### Directions for this task
Would you repeat the data below exactly, taking out the images?
--- Data extract Enclosed Below ---
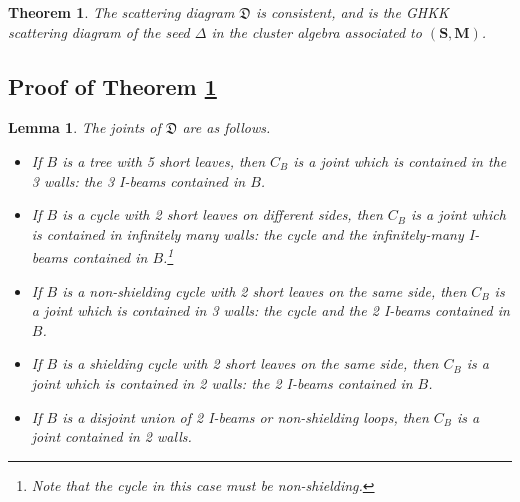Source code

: \documentclass{amsart}
\newtheorem{theorem}[proposition]{Theorem}
\newtheorem{lemma}[proposition]{Lemma}
\theoremstyle{definition}
\theoremstyle{remark}
\numberwithin{equation}{section}
\newcommand{\0}{{\mathbf{0}}}
\newcommand{\M}{\mathbf{M}}
\renewcommand{\S}{\mathbf{S}}
\begin{document}
\begin{theorem}\label{thm: consistent}
The scattering diagram $\mathfrak{D}$ is consistent, and is the GHKK scattering diagram of the seed $\Delta$ in the cluster algebra associated to $(\S,\M)$.
\end{theorem}

\subsection{Proof of Theorem \ref{thm: consistent}}

\begin{lemma}
The joints of $\mathfrak{D}$ are as follows.%
\begin{itemize}
	\item If $B$ is a tree with 5 short leaves, then $C_B$ is a joint which is contained in the 3 walls: the 3 I-beams contained in $B$.
	\item If $B$ is a cycle with 2 short leaves on different sides, then $C_B$ is a joint which is contained in infinitely many walls: the cycle and the infinitely-many I-beams contained in $B$.\footnote{Note that the cycle in this case must be non-shielding.}
	\item If $B$ is a non-shielding cycle with 2 short leaves on the same side, then $C_B$ is a joint which is contained in 3 walls: the cycle and the 2 I-beams contained in $B$.
	\item If $B$ is a shielding cycle with 2 short leaves on the same side, then $C_B$ is a joint which is contained in 2 walls: the 2 I-beams contained in $B$.
	\item If $B$ is a disjoint union of 2 I-beams or non-shielding loops, then $C_B$ is a joint contained in 2 walls.
\end{itemize}
\end{lemma}
\end{document}
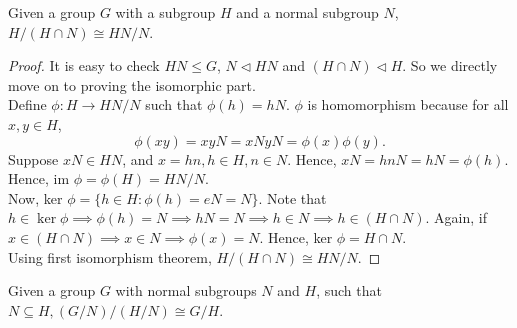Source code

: \begin{theorem}
    Given a group $G$ with a subgroup $H$ and a normal subgroup $N$, $H/(H \cap N) \cong HN / N$.
\end{theorem}
\begin{proof}
    It is easy to check $HN \leq G$, $N \lhd HN$ and $(H \cap N) \lhd H$. So we directly move on to proving the isomorphic part.\\
    Define $\phi : H \rightarrow HN / N$ such that $\phi(h) = hN$. $\phi$ is homomorphism because for all $x, y \in H$,
        \[
        \phi(xy) = xy N = xN yN = \phi(x)\phi(y).
        \]
    Suppose $xN \in HN$, and $x = hn, h\in H, n \in N$. Hence, $xN = hnN = hN = \phi(h)$. Hence, im $\phi = \phi(H) = HN/N$.\\
    Now, ker $\phi = \{h \in H : \phi(h) = eN = N\}$. Note that $h \in \ker \phi \implies \phi(h) = N \implies hN = N \implies h \in N \implies h \in (H \cap N)$. Again, if $x \in (H \cap N) \implies x \in N \implies \phi(x) = N$. Hence, ker $\phi = H \cap N$.\\
    Using first isomorphism theorem, $H/(H \cap N) \cong HN / N$.
\end{proof}
\begin{theorem}
    Given a group $G$ with normal subgroups $N$ and $H$, such that $N \subseteq H, (G/N)/(H/N) \cong G/H$.
\end{theorem}
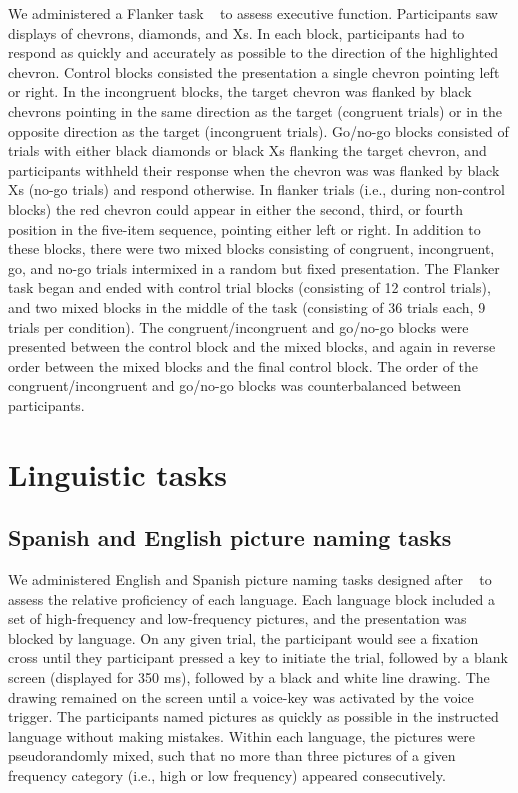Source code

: We administered a Flanker task ~\citep[e.g.,][]{Emmorey2008a} to assess executive function. Participants saw displays of chevrons, diamonds, and Xs. In each block, participants had to respond as quickly and accurately as possible to the direction of the highlighted chevron. Control blocks consisted the presentation a single chevron pointing left or right. In the incongruent blocks, the target chevron was flanked by black chevrons pointing in the same direction as the target (congruent trials) or in the opposite direction as the target (incongruent trials). Go\slash no-go blocks consisted of trials with either black diamonds or black Xs flanking the target chevron, and participants withheld their response when the chevron was was flanked by black Xs (no-go trials) and respond otherwise. In flanker trials (i.e., during non-control blocks) the red chevron could appear in either the second, third, or fourth position in the five-item sequence, pointing either left or right. In addition to these blocks, there were two mixed blocks consisting of congruent, incongruent, go, and no-go trials intermixed in a random but fixed presentation. The Flanker task began and ended with control trial blocks (consisting of 12 control trials), and two mixed blocks in the middle of the task (consisting of 36 trials each, 9 trials per condition). The congruent\slash incongruent and go\slash no-go blocks were presented between the control block and the mixed blocks, and again in reverse order between the mixed blocks and the final control block. The order of the congruent\slash incongruent and go\slash no-go blocks was counterbalanced between participants.

\section{Linguistic tasks}
\label{linguistictasks}

\subsection{Spanish and English picture naming tasks}
\label{spanishandenglishpicturenamingtasks}

We administered English and Spanish picture naming tasks designed after ~\citep{Gollan2008} to assess the relative proficiency of each language. Each language block included a set of high-frequency and low-frequency pictures, and the presentation was blocked by language. On any given trial, the participant would see a fixation cross until they participant pressed a key to initiate the trial, followed by a blank screen (displayed for 350 ms), followed by a black and white line drawing. The drawing remained on the screen until a voice-key was activated by the voice trigger. The participants named pictures as quickly as possible in the instructed language without making mistakes. Within each language, the pictures were pseudorandomly mixed, such that no more than three pictures of a given frequency category (i.e., high or low frequency) appeared consecutively.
--- End of Enclosed Data extract ---
### Response
Source code

: \documentclass{amsart}
\newtheorem{theorem}[proposition]{Theorem}
\newtheorem{lemma}[proposition]{Lemma}
\theoremstyle{definition}
\theoremstyle{remark}
\numberwithin{equation}{section}
\newcommand{\0}{{\mathbf{0}}}
\newcommand{\M}{\mathbf{M}}
\renewcommand{\S}{\mathbf{S}}
\begin{document}
\begin{theorem}\label{thm: consistent}
The scattering diagram $\mathfrak{D}$ is consistent, and is the GHKK scattering diagram of the seed $\Delta$ in the cluster algebra associated to $(\S,\M)$.
\end{theorem}

\subsection{Proof of Theorem \ref{thm: consistent}}

\begin{lemma}
The joints of $\mathfrak{D}$ are as follows.%
\begin{itemize}
	\item If $B$ is a tree with 5 short leaves, then $C_B$ is a joint which is contained in the 3 walls: the 3 I-beams contained in $B$.
	\item If $B$ is a cycle with 2 short leaves on different sides, then $C_B$ is a joint which is contained in infinitely many walls: the cycle and the infinitely-many I-beams contained in $B$.\footnote{Note that the cycle in this case must be non-shielding.}
	\item If $B$ is a non-shielding cycle with 2 short leaves on the same side, then $C_B$ is a joint which is contained in 3 walls: the cycle and the 2 I-beams contained in $B$.
	\item If $B$ is a shielding cycle with 2 short leaves on the same side, then $C_B$ is a joint which is contained in 2 walls: the 2 I-beams contained in $B$.
	\item If $B$ is a disjoint union of 2 I-beams or non-shielding loops, then $C_B$ is a joint contained in 2 walls.
\end{itemize}
\end{lemma}
\end{document}
Source code

: \begin{theorem}
    Given a group $G$ with a subgroup $H$ and a normal subgroup $N$, $H/(H \cap N) \cong HN / N$.
\end{theorem}
\begin{proof}
    It is easy to check $HN \leq G$, $N \lhd HN$ and $(H \cap N) \lhd H$. So we directly move on to proving the isomorphic part.\\
    Define $\phi : H \rightarrow HN / N$ such that $\phi(h) = hN$. $\phi$ is homomorphism because for all $x, y \in H$,
        \[
        \phi(xy) = xy N = xN yN = \phi(x)\phi(y).
        \]
    Suppose $xN \in HN$, and $x = hn, h\in H, n \in N$. Hence, $xN = hnN = hN = \phi(h)$. Hence, im $\phi = \phi(H) = HN/N$.\\
    Now, ker $\phi = \{h \in H : \phi(h) = eN = N\}$. Note that $h \in \ker \phi \implies \phi(h) = N \implies hN = N \implies h \in N \implies h \in (H \cap N)$. Again, if $x \in (H \cap N) \implies x \in N \implies \phi(x) = N$. Hence, ker $\phi = H \cap N$.\\
    Using first isomorphism theorem, $H/(H \cap N) \cong HN / N$.
\end{proof}
\begin{theorem}
    Given a group $G$ with normal subgroups $N$ and $H$, such that $N \subseteq H, (G/N)/(H/N) \cong G/H$.
\end{theorem}
Source code

: We administered a Flanker task ~\citep[e.g.,][]{Emmorey2008a} to assess executive function. Participants saw displays of chevrons, diamonds, and Xs. In each block, participants had to respond as quickly and accurately as possible to the direction of the highlighted chevron. Control blocks consisted the presentation a single chevron pointing left or right. In the incongruent blocks, the target chevron was flanked by black chevrons pointing in the same direction as the target (congruent trials) or in the opposite direction as the target (incongruent trials). Go\slash no-go blocks consisted of trials with either black diamonds or black Xs flanking the target chevron, and participants withheld their response when the chevron was was flanked by black Xs (no-go trials) and respond otherwise. In flanker trials (i.e., during non-control blocks) the red chevron could appear in either the second, third, or fourth position in the five-item sequence, pointing either left or right. In addition to these blocks, there were two mixed blocks consisting of congruent, incongruent, go, and no-go trials intermixed in a random but fixed presentation. The Flanker task began and ended with control trial blocks (consisting of 12 control trials), and two mixed blocks in the middle of the task (consisting of 36 trials each, 9 trials per condition). The congruent\slash incongruent and go\slash no-go blocks were presented between the control block and the mixed blocks, and again in reverse order between the mixed blocks and the final control block. The order of the congruent\slash incongruent and go\slash no-go blocks was counterbalanced between participants.

\section{Linguistic tasks}
\label{linguistictasks}

\subsection{Spanish and English picture naming tasks}
\label{spanishandenglishpicturenamingtasks}

We administered English and Spanish picture naming tasks designed after ~\citep{Gollan2008} to assess the relative proficiency of each language. Each language block included a set of high-frequency and low-frequency pictures, and the presentation was blocked by language. On any given trial, the participant would see a fixation cross until they participant pressed a key to initiate the trial, followed by a blank screen (displayed for 350 ms), followed by a black and white line drawing. The drawing remained on the screen until a voice-key was activated by the voice trigger. The participants named pictures as quickly as possible in the instructed language without making mistakes. Within each language, the pictures were pseudorandomly mixed, such that no more than three pictures of a given frequency category (i.e., high or low frequency) appeared consecutively.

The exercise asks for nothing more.